Readers react
September 2019
Examining the MAX
Our July/August article “Learning from the MAX” gave readers lots to think about. Herbert “Skip” Hickey, AIAA senior member emeritus, said that although the article was interesting, the pilots’ lack of surprise in the depicted scenario did not “properly emulate the performance” of the Lion Air and Ethiopian Airlines crews.
“Since the cause of the loss of control was known beforehand, the proper commands from the captain to the first officer [in the article] were given precisely and unequivocally and did not follow procedures as given in the flight manual to wit, the throttles were moved to idle. This was not in the flight manual. This eased the recovery procedure by reducing the nose up pitching moment and decreasing speed. As pointed out in the article, speed is the enemy because the increase in elevator hinge moments could result in excessive control forces making recovery from a nose low attitude difficult.
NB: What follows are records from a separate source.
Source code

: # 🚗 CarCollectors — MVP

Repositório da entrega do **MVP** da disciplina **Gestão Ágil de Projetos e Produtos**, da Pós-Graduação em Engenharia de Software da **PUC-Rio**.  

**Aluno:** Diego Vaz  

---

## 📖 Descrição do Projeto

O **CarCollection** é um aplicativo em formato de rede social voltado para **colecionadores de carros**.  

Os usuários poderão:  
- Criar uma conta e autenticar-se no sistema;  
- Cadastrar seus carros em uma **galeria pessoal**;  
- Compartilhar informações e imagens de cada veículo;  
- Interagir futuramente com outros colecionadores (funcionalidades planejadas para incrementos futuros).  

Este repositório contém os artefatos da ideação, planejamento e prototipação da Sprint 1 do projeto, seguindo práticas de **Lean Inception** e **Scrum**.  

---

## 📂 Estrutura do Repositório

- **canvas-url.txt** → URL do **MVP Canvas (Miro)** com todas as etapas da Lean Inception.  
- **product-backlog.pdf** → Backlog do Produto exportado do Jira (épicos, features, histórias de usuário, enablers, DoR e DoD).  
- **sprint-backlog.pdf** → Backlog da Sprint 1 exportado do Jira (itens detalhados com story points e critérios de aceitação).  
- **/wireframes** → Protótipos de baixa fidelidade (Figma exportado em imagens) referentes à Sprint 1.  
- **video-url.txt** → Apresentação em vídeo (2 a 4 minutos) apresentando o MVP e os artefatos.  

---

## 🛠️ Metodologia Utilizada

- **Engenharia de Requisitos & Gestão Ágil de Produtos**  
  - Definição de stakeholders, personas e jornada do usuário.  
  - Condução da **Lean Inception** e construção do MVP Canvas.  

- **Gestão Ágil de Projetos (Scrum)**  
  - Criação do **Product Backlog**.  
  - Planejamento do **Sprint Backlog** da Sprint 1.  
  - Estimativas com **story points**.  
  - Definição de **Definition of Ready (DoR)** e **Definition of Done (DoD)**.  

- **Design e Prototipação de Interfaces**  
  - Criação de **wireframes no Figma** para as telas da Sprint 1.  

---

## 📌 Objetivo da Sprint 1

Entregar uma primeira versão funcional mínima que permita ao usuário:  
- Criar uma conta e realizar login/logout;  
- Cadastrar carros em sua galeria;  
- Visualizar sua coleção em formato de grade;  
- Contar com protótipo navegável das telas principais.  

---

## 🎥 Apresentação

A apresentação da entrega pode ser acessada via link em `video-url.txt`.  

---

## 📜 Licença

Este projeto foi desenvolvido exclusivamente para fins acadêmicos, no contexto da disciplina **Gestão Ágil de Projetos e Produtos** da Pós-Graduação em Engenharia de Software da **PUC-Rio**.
So the simulation was interesting, it showed recovery could possibly have been accomplished provided the pilots did not follow handbook procedures.
“However, airline pilots assume emergency procedures have been verified and validated and, therefore, follow procedures. The MCAS is an ‘add on’ to the stall identification system already in the 737NG. … Since the MCAS was an add on, it was assumed by Boeing that the recovery procedures as provided for the 737NG would suffice. Thus, the simulation could have highlighted shortcomings in the procedures due to the addition of MCAS and their order of accomplishment. This could have been revealing and instructive,” wrote Hickey.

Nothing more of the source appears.